O zamanlar DJ’lerin partilere katılan kişileri isimleriyle hitap ederek selamlaması adettendir ve Kool Herc de partilerine katılanlarla şarkı sırasında muhabbet eder. Tabii, bu selamlama karşılıksız kalmaz, particiler de DJ’e karşılık verirler. İşte yazının başındaki sözler Kool Herc’in topluluğu havaya sokmak için söyledikleridir. Müzik eşliğinde söyleşme böyle sürer giderken, DJ Herc muhabbeti müzikle uyumlu bir hale getirmeye başlar ve rap müzik işte bu salonlarda başlar. B-Boy, Herc’in yaptığı müzik eşliğinde dans eden gençlere verdiği isim. Onları B-Boy yapan sadece dans etmeleri değil, taze hip-hop kültürünün her alanına gönülden bağlı olmaları. Yani, graffiti yoluyla binalara renkli imzasını bırakan bir genç de B-Boy. Hip-hop kültürünün diğer iki önemli öğesi breakdance ve graffiti’ye bir başka yazıda bakacağız.

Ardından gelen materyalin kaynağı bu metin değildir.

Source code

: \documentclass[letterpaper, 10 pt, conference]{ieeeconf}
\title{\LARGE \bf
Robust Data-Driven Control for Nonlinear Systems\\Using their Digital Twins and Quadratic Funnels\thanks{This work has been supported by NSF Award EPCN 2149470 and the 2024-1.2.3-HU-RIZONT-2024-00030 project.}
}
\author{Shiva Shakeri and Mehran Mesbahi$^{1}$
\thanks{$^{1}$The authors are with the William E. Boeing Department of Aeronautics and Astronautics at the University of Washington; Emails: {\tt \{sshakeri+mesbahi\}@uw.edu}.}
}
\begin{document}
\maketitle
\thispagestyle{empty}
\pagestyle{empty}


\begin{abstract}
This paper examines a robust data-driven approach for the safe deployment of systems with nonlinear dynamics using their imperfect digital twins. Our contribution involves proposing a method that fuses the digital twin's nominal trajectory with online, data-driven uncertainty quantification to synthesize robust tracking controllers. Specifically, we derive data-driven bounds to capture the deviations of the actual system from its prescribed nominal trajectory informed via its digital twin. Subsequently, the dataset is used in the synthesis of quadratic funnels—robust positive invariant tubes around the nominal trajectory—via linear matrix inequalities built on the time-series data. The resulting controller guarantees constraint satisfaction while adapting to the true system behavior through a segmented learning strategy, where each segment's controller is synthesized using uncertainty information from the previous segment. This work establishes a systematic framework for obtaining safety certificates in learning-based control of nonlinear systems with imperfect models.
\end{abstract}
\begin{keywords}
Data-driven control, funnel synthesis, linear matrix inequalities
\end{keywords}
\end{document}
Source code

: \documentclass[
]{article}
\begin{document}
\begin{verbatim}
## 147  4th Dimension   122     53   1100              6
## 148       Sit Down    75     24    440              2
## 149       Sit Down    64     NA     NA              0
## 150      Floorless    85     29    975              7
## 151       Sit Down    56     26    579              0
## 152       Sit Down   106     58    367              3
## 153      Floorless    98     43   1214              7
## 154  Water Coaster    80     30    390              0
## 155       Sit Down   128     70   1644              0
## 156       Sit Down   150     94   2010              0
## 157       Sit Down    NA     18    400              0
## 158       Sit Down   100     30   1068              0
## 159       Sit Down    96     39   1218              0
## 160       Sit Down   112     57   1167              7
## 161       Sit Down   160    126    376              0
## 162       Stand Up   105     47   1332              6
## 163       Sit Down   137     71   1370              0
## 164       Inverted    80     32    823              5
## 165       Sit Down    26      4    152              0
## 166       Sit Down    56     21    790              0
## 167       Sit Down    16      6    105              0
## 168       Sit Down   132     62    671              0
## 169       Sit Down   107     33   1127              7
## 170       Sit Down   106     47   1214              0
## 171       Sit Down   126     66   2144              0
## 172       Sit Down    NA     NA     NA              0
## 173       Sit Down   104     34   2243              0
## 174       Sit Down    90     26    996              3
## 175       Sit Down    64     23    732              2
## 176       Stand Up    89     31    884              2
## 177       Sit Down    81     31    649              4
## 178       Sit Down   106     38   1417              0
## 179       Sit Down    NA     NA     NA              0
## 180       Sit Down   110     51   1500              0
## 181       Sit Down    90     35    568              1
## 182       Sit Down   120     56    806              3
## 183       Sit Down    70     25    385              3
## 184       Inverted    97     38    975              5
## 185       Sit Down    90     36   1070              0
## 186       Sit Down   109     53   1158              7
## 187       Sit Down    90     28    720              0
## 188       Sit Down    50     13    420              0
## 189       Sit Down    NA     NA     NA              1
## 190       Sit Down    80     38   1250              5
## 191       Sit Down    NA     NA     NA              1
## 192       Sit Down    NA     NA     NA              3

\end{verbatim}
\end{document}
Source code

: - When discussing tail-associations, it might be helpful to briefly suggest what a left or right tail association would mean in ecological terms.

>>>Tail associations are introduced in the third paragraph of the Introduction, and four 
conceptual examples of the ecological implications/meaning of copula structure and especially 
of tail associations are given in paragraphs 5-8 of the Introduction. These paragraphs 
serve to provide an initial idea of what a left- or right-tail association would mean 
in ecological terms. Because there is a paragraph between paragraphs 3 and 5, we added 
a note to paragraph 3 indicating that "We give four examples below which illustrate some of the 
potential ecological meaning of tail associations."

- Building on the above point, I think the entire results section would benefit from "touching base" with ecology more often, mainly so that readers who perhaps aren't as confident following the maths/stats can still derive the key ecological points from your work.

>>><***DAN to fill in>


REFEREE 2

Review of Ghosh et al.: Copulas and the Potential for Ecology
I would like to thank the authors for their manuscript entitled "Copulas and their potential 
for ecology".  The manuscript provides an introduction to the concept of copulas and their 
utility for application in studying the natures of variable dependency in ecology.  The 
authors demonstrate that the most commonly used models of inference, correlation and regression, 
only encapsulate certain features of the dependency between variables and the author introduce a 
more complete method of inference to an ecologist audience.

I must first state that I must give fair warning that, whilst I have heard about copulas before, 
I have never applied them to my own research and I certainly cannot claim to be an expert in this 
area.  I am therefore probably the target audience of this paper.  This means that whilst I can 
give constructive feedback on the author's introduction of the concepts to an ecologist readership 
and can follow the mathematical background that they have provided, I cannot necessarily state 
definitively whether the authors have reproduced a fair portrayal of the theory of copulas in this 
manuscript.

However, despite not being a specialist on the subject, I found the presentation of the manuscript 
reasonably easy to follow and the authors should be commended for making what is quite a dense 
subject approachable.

Old school ve new school ayrımında, hip-hop kültürünün iki ana dalı olan DJ’ing ve rap söz konusu. DJ’ing konusunda yeterince bilgilendik. Peki, rap ya da rapping nasıl doğmuş? Rap İngilizce to rap fiilinden geliyor. Rap müziği çıkmadan çok çok önceleri de kullanılan bir terim. Rapper, 20. yüzyılın başlarında polise ispiyonculuk yapan kişilere takılan isim, bildiğimiz gammazcı. Kelimenin melodik konuşmayı çağrıştırmaya başlaması 40’lı 50’li yıllara rastgeliyor. Melodik konuşmayla rakibi alt etme işlemine rap yapmak deniyor. En çok rap yapanlar radyo DJ’leri ve politikacılar. Günümüzdeki rapin en isabetli tanımlarından birini ise Public Enemy’nin beyni Chuck D. yapmış: “CNN’in getto versiyonu.” Puff Daddy’nin, Vogue dergisinin Kasım sayısında yayınlanan röportajda söylediklerini okuyunca insan ister istemez “Getto ve çağrıştırdığı her şey hala hip-hop’un mu, hip-hop getto’dan ayrılalı çok oldu mu” diye soruyor: “Mücevherler sadece bir kızın değil benim de en iyi arkadaşım. Elmasın bana verdiği hissi çok seviyorum.”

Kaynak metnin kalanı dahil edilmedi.